- [Records for the task]:
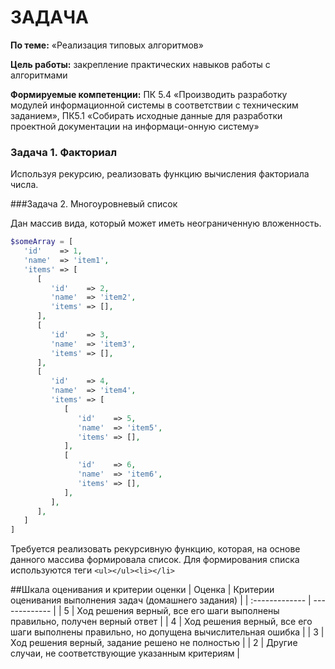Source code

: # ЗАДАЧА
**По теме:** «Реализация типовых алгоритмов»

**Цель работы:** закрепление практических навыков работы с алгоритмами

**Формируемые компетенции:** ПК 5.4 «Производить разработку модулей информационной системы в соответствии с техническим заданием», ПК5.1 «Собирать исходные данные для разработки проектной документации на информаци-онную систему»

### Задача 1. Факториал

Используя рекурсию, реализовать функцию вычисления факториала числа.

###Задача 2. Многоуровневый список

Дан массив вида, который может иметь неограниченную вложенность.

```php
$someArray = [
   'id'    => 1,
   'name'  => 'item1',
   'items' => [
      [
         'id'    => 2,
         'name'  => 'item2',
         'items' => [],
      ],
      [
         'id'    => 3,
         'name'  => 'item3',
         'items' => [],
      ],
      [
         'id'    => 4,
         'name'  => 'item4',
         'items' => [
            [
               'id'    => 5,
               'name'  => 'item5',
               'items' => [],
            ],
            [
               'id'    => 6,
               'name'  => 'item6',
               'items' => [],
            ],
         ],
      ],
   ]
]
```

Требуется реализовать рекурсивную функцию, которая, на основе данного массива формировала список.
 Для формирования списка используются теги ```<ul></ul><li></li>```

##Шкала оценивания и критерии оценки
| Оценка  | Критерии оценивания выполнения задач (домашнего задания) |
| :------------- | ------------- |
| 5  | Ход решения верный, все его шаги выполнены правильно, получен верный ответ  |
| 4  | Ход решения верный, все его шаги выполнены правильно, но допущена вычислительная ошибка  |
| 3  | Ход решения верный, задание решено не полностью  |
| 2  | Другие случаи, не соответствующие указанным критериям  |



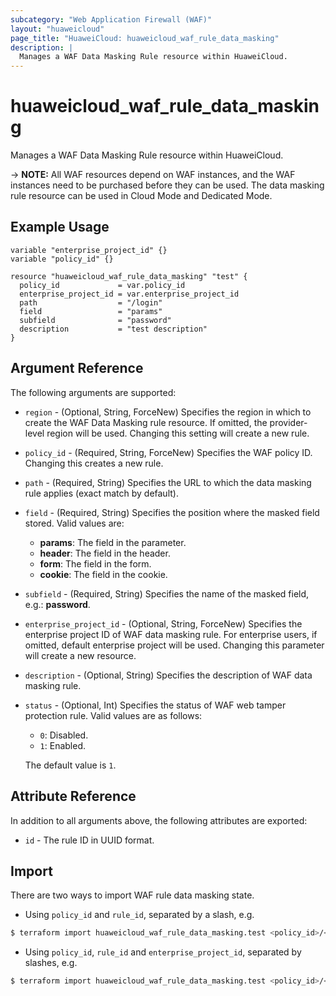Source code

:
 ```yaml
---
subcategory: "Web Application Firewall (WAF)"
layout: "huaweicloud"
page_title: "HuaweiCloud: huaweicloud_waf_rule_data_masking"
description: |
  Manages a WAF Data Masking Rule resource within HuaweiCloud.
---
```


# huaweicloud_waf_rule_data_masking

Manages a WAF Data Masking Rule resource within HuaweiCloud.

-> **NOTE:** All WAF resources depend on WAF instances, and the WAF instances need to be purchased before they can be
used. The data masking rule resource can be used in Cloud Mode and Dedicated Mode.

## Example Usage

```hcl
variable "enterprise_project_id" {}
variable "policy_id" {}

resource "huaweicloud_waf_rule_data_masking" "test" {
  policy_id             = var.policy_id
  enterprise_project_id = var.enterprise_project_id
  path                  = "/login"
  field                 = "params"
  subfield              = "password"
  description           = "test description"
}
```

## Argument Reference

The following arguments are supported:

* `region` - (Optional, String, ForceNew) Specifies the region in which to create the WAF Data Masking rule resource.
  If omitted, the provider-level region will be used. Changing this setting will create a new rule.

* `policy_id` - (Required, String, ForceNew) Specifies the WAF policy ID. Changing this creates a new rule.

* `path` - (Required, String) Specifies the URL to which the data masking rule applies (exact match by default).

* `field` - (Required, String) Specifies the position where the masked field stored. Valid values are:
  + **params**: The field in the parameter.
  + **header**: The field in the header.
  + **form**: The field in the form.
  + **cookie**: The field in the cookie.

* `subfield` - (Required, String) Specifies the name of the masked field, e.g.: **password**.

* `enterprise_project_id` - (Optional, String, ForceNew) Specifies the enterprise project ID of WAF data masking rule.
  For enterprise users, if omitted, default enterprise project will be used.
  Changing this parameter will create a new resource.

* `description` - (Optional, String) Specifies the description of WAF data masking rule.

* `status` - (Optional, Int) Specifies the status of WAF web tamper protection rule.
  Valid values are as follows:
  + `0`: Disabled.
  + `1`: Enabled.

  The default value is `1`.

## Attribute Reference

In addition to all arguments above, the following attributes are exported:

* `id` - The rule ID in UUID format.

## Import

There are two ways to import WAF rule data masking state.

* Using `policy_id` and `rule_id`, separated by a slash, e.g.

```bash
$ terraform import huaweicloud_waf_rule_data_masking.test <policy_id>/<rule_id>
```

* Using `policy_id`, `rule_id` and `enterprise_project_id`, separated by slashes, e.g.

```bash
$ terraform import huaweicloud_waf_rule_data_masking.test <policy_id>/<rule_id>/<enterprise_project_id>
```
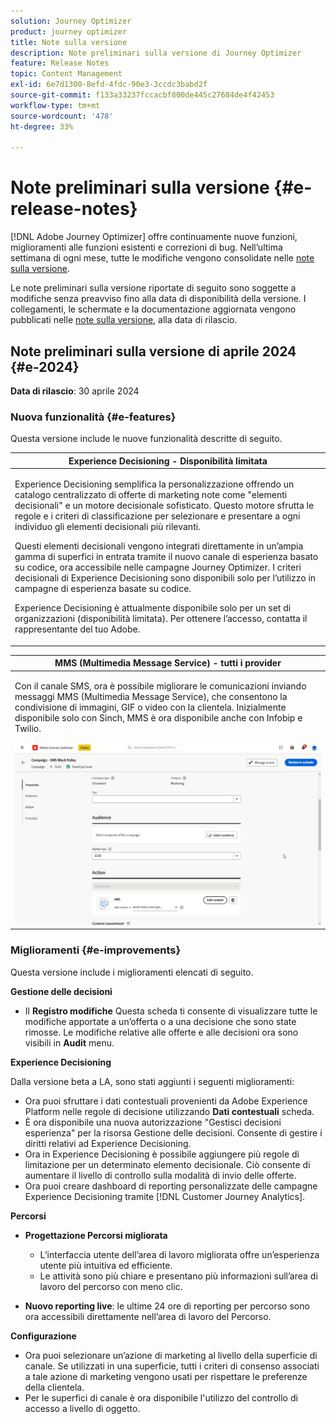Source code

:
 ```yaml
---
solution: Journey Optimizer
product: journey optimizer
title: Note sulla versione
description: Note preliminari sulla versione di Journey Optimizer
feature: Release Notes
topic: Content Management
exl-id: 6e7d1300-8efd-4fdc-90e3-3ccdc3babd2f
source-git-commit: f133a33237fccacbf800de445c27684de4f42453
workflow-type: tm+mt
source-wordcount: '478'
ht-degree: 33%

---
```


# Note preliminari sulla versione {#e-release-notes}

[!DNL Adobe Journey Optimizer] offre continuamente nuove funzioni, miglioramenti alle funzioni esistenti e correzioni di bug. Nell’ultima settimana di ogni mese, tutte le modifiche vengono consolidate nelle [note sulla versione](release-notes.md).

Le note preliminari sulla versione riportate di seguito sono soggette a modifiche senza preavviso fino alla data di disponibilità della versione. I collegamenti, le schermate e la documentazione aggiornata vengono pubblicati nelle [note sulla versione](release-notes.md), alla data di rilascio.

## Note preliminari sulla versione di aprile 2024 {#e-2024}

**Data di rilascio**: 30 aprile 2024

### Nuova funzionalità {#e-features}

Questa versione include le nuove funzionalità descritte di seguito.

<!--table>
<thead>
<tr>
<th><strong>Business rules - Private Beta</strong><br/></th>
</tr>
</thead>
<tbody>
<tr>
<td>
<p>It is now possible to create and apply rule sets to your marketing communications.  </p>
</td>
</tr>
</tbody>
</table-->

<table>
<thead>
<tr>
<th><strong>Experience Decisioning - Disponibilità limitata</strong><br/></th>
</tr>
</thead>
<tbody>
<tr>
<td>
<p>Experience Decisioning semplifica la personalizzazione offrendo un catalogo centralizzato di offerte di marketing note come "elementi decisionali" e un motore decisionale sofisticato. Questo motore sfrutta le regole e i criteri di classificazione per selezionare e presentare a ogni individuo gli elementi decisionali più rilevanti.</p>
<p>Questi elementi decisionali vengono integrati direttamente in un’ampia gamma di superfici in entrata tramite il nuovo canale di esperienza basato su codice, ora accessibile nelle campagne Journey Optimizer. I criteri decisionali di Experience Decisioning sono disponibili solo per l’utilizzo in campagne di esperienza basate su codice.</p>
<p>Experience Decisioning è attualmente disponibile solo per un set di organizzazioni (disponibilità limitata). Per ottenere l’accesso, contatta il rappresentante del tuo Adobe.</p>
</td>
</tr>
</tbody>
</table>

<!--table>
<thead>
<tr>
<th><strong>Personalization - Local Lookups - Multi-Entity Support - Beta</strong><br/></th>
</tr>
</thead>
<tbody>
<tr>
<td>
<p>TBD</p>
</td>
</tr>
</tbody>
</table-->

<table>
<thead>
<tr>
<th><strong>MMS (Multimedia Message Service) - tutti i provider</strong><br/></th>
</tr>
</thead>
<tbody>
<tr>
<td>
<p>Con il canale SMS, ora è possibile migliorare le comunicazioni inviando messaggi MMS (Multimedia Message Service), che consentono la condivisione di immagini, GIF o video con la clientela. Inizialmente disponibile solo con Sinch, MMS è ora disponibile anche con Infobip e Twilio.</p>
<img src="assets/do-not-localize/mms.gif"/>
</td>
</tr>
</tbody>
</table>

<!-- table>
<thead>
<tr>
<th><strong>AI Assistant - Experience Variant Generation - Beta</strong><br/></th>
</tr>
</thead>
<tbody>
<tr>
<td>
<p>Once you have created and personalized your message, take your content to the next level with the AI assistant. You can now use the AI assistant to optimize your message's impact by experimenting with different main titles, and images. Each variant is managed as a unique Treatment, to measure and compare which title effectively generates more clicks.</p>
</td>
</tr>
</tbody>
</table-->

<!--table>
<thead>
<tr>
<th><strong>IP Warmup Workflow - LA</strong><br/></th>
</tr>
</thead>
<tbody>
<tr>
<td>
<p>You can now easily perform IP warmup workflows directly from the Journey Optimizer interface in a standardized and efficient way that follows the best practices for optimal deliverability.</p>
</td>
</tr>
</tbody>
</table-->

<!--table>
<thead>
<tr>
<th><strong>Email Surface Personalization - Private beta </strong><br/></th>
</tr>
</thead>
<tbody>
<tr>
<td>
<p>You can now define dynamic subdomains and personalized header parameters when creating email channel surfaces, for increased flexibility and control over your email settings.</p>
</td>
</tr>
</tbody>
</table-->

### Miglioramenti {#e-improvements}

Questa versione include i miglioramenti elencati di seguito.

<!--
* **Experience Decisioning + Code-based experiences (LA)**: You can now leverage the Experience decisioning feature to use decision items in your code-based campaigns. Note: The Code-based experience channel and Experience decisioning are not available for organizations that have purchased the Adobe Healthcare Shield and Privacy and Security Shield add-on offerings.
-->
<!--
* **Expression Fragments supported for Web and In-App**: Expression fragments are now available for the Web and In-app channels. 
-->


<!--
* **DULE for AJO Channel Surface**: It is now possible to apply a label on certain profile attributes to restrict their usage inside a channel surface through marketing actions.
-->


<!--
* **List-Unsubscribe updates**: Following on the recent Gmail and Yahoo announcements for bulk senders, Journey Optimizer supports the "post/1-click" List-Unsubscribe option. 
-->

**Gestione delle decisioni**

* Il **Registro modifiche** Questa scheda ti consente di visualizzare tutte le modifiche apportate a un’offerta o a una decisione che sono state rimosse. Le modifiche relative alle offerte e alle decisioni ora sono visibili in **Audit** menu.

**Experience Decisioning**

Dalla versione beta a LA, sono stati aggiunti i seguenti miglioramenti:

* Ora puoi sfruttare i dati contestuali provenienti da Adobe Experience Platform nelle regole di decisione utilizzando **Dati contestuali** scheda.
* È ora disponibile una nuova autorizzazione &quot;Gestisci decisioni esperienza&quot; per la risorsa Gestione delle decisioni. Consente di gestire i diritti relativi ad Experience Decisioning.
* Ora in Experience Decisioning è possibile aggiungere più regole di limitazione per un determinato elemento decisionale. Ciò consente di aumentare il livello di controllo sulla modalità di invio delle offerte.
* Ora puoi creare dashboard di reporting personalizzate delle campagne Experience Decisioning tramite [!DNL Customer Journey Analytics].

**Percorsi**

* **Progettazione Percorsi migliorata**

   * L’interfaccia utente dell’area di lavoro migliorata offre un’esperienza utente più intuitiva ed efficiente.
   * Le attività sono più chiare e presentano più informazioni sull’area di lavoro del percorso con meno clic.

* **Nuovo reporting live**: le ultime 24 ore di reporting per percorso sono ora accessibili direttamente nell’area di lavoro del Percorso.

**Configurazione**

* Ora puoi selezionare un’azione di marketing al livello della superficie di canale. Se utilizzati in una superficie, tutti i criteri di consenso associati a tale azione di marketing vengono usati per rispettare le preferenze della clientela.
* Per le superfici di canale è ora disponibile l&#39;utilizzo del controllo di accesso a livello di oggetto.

- [Work task]: The answer must consist of each line from the data that includes the string "values".

- [Answer section]:
* `field` - (Required, String) Specifies the position where the masked field stored. Valid values are:
  Valid values are as follows:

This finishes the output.